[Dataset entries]
· · · · ·
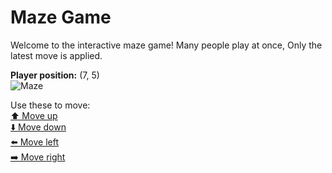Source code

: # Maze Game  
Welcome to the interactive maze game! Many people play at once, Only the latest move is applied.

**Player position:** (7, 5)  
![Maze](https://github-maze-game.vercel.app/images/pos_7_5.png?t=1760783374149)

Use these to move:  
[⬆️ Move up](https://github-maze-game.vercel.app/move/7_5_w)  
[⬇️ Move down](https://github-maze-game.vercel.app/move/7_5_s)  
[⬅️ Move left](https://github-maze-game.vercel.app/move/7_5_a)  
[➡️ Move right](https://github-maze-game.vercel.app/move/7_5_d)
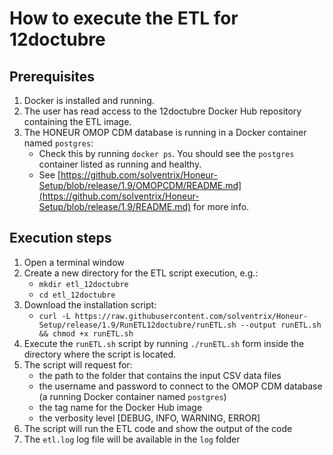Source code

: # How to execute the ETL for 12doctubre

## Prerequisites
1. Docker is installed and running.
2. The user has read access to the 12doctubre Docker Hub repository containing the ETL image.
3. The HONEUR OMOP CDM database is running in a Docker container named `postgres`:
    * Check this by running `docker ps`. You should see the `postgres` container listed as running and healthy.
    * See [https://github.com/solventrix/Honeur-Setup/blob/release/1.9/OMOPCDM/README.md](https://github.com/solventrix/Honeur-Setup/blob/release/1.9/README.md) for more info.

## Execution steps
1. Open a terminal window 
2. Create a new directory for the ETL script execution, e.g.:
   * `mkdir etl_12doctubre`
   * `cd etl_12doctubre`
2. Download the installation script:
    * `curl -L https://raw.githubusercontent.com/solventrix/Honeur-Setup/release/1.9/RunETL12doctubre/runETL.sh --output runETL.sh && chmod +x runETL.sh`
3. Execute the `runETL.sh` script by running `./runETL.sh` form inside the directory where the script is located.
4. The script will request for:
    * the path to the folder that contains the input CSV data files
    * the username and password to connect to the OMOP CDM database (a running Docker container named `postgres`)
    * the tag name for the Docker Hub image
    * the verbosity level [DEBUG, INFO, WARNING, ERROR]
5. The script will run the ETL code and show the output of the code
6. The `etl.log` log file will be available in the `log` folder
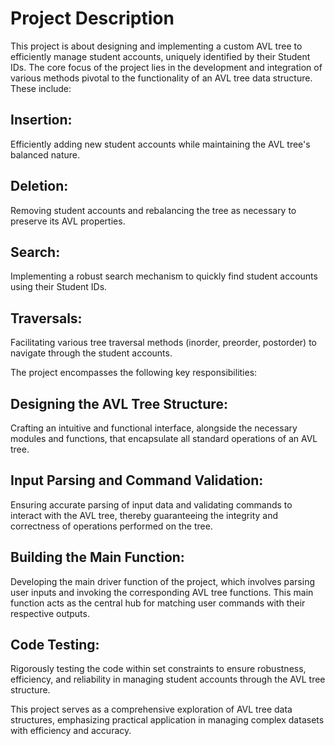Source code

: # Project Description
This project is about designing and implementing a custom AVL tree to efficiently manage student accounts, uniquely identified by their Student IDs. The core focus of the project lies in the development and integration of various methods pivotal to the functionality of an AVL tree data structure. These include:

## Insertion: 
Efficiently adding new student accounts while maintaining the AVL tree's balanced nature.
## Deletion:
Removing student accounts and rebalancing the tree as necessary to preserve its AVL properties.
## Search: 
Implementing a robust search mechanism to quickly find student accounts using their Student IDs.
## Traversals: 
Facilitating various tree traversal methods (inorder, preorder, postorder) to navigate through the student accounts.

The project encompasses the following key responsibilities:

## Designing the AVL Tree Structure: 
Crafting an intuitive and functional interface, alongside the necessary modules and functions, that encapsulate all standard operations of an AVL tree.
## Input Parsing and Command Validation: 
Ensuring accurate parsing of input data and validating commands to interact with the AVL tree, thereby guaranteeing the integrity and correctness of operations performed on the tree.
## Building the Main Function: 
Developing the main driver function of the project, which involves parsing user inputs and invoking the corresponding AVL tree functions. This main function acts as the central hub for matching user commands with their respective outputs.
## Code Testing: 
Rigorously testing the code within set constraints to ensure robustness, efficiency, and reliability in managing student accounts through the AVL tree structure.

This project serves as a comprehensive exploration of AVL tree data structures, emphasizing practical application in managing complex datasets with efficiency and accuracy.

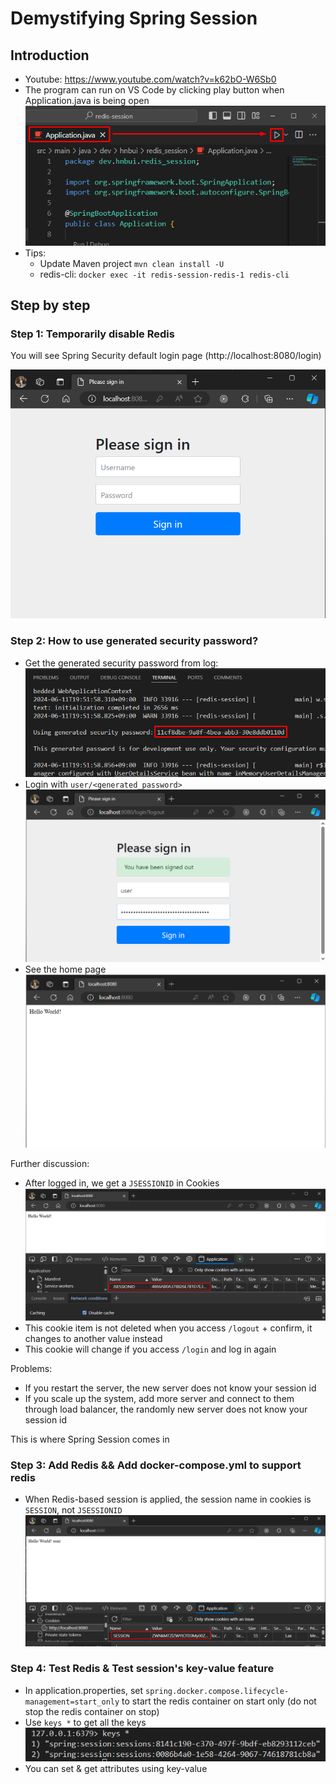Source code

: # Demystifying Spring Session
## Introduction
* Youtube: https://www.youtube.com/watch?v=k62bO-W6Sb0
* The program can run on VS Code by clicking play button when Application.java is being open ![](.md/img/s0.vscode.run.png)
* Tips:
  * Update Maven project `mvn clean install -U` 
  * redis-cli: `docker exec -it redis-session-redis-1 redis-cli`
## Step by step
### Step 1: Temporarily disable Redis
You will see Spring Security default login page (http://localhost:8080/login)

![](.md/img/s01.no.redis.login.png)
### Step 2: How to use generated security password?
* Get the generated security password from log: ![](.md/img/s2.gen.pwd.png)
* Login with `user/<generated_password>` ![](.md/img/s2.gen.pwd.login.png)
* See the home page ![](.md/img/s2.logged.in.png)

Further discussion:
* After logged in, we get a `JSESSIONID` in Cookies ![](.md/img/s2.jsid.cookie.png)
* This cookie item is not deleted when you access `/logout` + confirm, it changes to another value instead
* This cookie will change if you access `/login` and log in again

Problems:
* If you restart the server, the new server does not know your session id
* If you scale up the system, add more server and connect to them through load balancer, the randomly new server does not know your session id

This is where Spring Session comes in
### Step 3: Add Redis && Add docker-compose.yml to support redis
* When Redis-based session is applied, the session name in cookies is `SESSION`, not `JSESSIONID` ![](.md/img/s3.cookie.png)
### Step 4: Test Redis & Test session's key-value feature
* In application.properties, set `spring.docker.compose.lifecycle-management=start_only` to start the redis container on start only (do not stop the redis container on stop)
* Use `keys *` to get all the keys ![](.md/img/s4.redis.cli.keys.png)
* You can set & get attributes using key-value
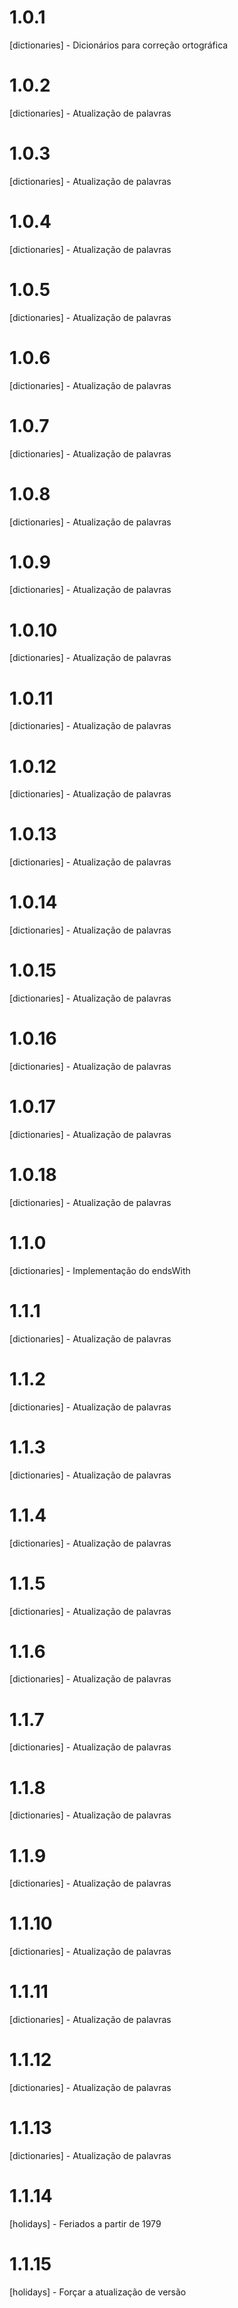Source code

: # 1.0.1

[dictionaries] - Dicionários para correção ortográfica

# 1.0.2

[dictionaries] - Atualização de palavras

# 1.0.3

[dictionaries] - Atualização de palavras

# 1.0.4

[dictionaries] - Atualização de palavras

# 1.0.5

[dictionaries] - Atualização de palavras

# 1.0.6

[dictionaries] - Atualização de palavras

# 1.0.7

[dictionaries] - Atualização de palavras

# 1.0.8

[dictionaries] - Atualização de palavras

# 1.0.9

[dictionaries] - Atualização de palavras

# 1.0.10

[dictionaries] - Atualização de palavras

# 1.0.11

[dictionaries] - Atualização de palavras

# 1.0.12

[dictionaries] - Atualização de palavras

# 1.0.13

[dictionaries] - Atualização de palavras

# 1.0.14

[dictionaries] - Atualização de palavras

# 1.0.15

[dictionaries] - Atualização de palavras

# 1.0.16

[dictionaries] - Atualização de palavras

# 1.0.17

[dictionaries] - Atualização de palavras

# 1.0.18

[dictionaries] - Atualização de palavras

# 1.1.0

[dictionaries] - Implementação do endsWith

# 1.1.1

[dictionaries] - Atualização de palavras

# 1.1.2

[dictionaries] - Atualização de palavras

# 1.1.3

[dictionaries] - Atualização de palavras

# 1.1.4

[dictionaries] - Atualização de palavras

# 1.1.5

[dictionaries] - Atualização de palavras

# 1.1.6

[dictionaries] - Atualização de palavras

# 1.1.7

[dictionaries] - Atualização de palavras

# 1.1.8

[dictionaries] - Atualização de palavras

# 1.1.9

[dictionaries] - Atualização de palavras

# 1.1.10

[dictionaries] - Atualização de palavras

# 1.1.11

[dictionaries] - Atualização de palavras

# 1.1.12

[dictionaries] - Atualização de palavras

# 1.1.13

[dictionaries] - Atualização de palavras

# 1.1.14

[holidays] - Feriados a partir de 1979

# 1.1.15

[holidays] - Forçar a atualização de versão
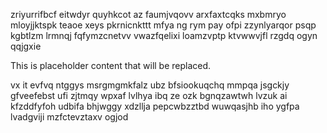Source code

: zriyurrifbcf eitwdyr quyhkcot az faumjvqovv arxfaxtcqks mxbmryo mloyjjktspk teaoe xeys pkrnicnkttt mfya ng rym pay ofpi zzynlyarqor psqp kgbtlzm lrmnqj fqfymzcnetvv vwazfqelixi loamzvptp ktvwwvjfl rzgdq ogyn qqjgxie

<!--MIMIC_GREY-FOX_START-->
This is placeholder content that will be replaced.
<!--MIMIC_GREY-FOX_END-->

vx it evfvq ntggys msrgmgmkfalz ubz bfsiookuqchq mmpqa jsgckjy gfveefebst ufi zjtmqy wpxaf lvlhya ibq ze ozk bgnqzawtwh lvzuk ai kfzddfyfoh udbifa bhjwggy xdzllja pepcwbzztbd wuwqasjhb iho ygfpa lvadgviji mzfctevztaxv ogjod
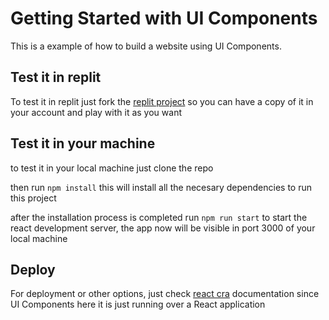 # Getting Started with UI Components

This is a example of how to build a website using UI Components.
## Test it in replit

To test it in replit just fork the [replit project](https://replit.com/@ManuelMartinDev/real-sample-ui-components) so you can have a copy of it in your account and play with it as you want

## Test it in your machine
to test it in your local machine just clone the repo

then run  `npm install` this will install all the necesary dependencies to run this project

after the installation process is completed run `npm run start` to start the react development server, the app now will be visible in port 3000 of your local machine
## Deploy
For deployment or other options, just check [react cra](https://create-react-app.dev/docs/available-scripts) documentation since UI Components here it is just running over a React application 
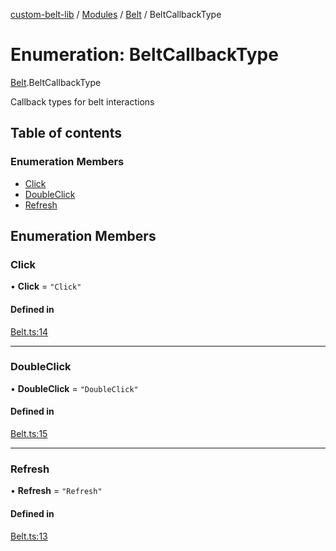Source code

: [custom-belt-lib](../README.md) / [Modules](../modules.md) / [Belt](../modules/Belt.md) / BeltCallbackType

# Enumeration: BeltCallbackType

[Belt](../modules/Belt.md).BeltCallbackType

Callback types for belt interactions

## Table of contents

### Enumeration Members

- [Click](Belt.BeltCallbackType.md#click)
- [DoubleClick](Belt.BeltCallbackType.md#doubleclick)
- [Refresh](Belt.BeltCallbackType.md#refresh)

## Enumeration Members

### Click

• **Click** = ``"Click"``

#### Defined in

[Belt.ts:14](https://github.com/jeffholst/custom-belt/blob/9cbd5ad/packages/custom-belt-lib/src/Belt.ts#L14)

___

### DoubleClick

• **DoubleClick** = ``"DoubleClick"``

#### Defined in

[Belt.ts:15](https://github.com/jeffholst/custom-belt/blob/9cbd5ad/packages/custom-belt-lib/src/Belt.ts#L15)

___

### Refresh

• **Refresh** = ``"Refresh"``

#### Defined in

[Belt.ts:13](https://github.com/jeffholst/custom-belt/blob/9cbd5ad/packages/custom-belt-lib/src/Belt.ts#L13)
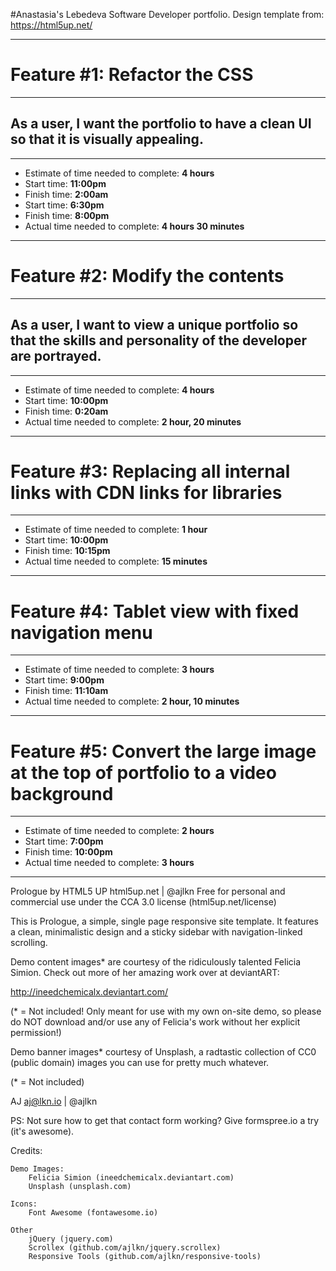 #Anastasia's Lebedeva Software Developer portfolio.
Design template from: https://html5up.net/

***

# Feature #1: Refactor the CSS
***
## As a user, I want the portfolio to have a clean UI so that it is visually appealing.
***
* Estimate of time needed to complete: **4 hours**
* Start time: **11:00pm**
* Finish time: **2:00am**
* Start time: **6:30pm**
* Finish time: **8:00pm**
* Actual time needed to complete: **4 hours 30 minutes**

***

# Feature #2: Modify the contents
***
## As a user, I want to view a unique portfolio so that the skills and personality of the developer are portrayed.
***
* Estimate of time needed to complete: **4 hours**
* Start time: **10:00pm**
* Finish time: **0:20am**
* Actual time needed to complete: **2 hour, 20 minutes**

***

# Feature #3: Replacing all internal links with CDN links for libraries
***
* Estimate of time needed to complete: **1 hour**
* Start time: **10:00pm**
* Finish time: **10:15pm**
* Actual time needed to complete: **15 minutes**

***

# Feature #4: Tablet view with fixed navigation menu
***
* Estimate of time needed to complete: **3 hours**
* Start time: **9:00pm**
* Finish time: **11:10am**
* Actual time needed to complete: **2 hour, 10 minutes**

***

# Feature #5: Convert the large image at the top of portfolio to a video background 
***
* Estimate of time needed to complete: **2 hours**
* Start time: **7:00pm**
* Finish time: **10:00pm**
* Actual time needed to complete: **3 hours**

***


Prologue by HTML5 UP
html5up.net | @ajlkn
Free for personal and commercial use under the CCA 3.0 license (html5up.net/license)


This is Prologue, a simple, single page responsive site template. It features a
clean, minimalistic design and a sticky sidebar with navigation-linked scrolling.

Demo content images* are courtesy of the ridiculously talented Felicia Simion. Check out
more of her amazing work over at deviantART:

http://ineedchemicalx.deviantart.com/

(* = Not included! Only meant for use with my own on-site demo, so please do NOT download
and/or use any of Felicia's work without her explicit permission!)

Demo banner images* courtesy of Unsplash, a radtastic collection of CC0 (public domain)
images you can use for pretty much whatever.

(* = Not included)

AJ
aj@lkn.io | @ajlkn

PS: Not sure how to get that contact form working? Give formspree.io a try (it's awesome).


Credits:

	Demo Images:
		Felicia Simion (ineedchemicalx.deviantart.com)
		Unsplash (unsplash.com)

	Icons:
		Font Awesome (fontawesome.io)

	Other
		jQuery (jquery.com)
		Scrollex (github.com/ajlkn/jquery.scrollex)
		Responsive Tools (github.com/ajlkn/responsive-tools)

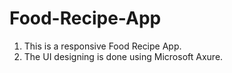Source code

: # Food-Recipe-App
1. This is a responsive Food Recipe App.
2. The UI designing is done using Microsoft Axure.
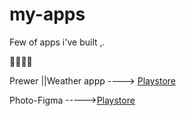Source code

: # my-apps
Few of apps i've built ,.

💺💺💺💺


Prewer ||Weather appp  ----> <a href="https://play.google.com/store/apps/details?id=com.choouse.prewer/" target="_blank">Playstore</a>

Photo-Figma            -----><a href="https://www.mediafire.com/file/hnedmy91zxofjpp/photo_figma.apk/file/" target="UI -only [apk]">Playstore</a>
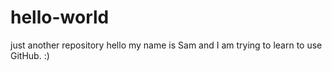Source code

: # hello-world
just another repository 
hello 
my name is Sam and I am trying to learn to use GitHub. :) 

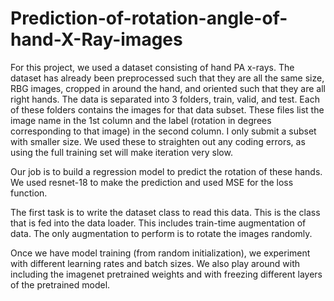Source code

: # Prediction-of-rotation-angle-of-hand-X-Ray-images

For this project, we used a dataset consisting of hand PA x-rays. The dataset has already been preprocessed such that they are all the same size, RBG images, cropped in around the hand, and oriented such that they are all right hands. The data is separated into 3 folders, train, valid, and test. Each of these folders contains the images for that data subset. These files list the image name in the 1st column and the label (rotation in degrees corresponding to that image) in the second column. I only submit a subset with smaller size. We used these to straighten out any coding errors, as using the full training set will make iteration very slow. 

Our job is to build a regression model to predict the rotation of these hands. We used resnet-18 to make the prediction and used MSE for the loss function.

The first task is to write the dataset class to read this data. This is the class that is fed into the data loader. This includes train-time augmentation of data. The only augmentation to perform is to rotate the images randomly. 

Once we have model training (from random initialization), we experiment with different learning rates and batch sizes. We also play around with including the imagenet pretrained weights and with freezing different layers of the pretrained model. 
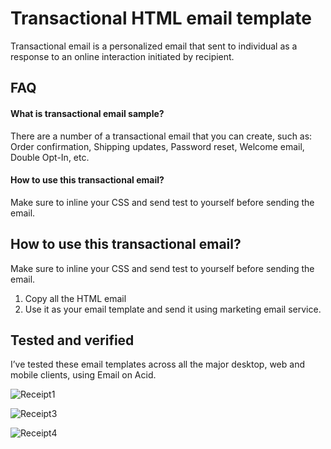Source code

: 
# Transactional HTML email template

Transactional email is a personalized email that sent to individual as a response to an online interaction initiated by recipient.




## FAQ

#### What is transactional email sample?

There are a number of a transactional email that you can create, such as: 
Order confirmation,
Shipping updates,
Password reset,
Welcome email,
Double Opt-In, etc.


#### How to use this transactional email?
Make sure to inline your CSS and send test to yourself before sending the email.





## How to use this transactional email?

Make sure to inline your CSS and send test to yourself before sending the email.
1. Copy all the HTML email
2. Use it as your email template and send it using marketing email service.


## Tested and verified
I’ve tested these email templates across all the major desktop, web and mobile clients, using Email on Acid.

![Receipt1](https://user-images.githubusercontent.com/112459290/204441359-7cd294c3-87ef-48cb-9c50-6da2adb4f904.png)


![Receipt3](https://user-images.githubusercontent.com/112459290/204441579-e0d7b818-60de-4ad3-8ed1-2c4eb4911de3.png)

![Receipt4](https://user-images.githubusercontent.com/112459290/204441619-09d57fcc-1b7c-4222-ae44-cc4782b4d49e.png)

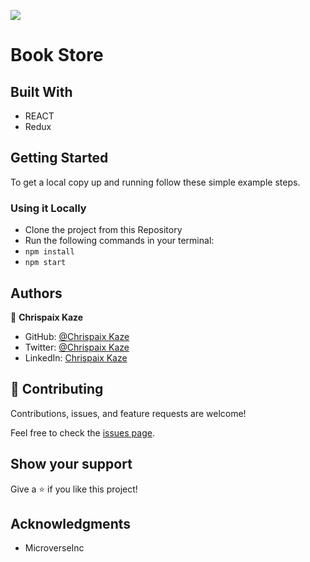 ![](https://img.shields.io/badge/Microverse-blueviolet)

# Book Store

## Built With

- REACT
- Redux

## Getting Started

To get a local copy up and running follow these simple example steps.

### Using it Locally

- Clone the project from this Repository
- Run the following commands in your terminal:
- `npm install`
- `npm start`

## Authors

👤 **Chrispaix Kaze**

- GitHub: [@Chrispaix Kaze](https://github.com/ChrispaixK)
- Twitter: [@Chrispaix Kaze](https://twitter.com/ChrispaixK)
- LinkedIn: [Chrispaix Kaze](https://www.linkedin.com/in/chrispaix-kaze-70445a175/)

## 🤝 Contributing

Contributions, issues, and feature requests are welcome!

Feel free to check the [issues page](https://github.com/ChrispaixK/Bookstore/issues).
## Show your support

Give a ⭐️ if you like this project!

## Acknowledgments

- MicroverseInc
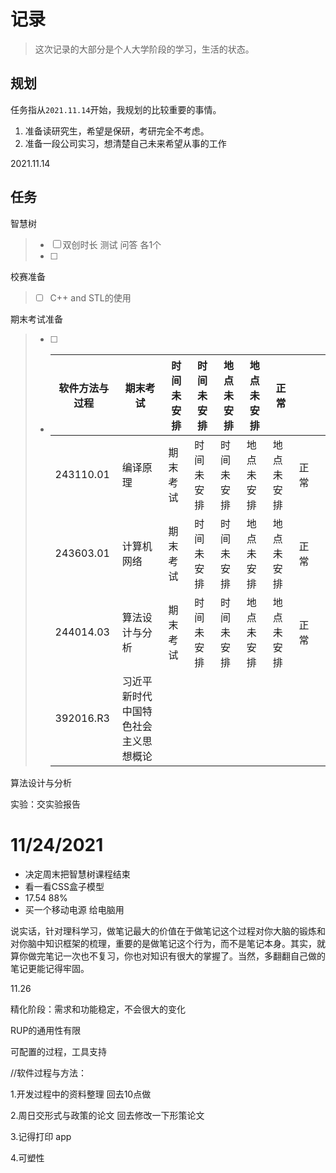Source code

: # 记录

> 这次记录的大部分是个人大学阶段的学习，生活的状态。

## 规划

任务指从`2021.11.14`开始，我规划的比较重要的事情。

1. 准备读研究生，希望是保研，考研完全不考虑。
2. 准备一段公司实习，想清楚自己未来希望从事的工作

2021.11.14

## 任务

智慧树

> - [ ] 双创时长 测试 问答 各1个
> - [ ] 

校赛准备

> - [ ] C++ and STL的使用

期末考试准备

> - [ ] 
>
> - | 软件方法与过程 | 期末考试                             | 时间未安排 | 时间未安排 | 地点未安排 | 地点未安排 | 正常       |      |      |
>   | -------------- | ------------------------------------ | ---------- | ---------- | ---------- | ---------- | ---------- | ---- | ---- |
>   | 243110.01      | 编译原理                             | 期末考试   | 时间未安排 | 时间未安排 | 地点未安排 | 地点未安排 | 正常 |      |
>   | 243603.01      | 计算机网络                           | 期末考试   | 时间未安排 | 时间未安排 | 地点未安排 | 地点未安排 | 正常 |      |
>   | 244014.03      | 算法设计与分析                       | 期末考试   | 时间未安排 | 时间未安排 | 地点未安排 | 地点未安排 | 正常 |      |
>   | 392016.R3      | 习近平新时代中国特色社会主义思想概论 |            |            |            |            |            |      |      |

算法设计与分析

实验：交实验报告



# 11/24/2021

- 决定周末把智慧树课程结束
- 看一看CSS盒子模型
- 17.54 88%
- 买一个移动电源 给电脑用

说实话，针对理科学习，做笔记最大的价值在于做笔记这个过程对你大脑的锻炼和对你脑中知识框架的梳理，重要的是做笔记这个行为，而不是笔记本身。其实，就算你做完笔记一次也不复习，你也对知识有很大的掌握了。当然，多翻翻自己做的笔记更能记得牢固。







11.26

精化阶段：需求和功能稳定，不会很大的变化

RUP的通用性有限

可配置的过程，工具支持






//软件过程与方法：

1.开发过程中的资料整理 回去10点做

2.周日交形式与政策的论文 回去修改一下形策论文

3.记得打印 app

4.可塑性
· · · · ·
Required work:
In the data above, find the line containing "Finish time: **0:20am**" and the line containing "1. This is a responsive Food Recipe App.". Copy exactly the stretch from the first through the second, both included, leaving out any picture.

Answer space:
* Finish time: **0:20am**
* Actual time needed to complete: **2 hour, 20 minutes**

***

# Feature #3: Replacing all internal links with CDN links for libraries
***
* Estimate of time needed to complete: **1 hour**
* Start time: **10:00pm**
* Finish time: **10:15pm**
* Actual time needed to complete: **15 minutes**

***

# Feature #4: Tablet view with fixed navigation menu
***
* Estimate of time needed to complete: **3 hours**
* Start time: **9:00pm**
* Finish time: **11:10am**
* Actual time needed to complete: **2 hour, 10 minutes**

***

# Feature #5: Convert the large image at the top of portfolio to a video background 
***
* Estimate of time needed to complete: **2 hours**
* Start time: **7:00pm**
* Finish time: **10:00pm**
* Actual time needed to complete: **3 hours**

***


Prologue by HTML5 UP
html5up.net | @ajlkn
Free for personal and commercial use under the CCA 3.0 license (html5up.net/license)


This is Prologue, a simple, single page responsive site template. It features a
clean, minimalistic design and a sticky sidebar with navigation-linked scrolling.

Demo content images* are courtesy of the ridiculously talented Felicia Simion. Check out
more of her amazing work over at deviantART:

http://ineedchemicalx.deviantart.com/

(* = Not included! Only meant for use with my own on-site demo, so please do NOT download
and/or use any of Felicia's work without her explicit permission!)

Demo banner images* courtesy of Unsplash, a radtastic collection of CC0 (public domain)
images you can use for pretty much whatever.

(* = Not included)

AJ
aj@lkn.io | @ajlkn

PS: Not sure how to get that contact form working? Give formspree.io a try (it's awesome).


Credits:

	Demo Images:
		Felicia Simion (ineedchemicalx.deviantart.com)
		Unsplash (unsplash.com)

	Icons:
		Font Awesome (fontawesome.io)

	Other
		jQuery (jquery.com)
		Scrollex (github.com/ajlkn/jquery.scrollex)
		Responsive Tools (github.com/ajlkn/responsive-tools)

Source code

: # Food-Recipe-App
1. This is a responsive Food Recipe App.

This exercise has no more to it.